(Saved data entries)
+--

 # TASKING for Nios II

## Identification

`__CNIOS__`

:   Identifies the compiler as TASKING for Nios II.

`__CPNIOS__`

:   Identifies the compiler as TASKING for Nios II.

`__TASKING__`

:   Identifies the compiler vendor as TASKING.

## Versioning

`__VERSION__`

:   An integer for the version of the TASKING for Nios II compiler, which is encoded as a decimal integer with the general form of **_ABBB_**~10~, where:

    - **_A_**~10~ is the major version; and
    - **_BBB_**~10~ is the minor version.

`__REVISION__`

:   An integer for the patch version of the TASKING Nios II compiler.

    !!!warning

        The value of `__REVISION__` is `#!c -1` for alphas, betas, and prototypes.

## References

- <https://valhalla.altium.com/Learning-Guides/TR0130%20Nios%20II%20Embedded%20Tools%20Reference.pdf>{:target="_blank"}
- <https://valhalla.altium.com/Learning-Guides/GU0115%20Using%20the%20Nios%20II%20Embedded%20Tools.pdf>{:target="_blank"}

+--

▸ WHAT TO DO
In the entries above, find each line with "Guides" and list it.

▸ TASK ANSWER
- <https://valhalla.altium.com/Learning-Guides/TR0130%20Nios%20II%20Embedded%20Tools%20Reference.pdf>{:target="_blank"}
- <https://valhalla.altium.com/Learning-Guides/GU0115%20Using%20the%20Nios%20II%20Embedded%20Tools.pdf>{:target="_blank"}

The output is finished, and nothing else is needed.